Assignment
Your answer should be only the lines below from the one with "The reduced, non-normalized" to the one with "We are also", repeated exactly, ends included.

Recorded information
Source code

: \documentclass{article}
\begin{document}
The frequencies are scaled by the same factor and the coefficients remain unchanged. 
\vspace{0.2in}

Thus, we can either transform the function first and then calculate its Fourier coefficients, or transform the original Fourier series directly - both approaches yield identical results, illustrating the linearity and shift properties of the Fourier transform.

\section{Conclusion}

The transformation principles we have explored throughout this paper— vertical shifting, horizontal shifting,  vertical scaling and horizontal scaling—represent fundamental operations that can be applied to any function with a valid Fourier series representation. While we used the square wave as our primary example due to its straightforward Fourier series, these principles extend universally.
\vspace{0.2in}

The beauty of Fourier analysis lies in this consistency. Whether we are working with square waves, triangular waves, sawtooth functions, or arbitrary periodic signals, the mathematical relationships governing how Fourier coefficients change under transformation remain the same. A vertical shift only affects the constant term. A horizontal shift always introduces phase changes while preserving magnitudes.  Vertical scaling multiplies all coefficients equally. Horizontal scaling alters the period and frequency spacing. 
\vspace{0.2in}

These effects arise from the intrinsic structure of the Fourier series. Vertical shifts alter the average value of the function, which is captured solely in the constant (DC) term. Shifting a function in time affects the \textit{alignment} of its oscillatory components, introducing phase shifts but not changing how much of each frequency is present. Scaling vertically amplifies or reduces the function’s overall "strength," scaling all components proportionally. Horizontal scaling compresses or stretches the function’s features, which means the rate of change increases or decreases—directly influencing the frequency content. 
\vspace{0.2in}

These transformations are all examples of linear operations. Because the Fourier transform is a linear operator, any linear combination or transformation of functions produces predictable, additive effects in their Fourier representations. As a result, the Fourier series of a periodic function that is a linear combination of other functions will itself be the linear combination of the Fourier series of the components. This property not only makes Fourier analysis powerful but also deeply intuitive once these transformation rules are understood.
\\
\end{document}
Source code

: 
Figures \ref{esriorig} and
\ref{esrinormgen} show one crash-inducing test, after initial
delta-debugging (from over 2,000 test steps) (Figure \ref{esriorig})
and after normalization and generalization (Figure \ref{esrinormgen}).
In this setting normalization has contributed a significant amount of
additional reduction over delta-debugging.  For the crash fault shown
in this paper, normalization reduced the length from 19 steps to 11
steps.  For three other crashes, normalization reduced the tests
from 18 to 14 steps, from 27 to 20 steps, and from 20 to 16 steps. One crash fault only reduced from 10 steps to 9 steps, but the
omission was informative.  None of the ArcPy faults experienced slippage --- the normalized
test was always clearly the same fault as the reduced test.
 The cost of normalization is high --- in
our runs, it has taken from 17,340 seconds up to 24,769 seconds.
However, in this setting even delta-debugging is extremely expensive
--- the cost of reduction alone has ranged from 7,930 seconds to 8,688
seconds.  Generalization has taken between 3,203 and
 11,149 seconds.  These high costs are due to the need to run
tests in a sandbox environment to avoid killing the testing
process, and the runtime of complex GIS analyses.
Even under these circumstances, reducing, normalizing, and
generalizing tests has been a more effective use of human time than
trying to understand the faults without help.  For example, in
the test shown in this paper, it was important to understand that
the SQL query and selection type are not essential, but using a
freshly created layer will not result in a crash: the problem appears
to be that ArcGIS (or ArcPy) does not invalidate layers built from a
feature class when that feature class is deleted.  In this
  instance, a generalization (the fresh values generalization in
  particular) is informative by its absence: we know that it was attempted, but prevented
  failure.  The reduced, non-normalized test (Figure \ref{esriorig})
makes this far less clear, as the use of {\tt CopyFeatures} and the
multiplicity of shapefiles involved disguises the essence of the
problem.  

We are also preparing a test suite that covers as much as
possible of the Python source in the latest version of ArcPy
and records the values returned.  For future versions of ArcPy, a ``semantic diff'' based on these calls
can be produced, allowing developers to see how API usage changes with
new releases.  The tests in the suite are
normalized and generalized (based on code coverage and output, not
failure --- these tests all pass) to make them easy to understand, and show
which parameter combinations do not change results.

Task output
  failure.  The reduced, non-normalized test (Figure \ref{esriorig})
makes this far less clear, as the use of {\tt CopyFeatures} and the
multiplicity of shapefiles involved disguises the essence of the
problem.  

We are also preparing a test suite that covers as much as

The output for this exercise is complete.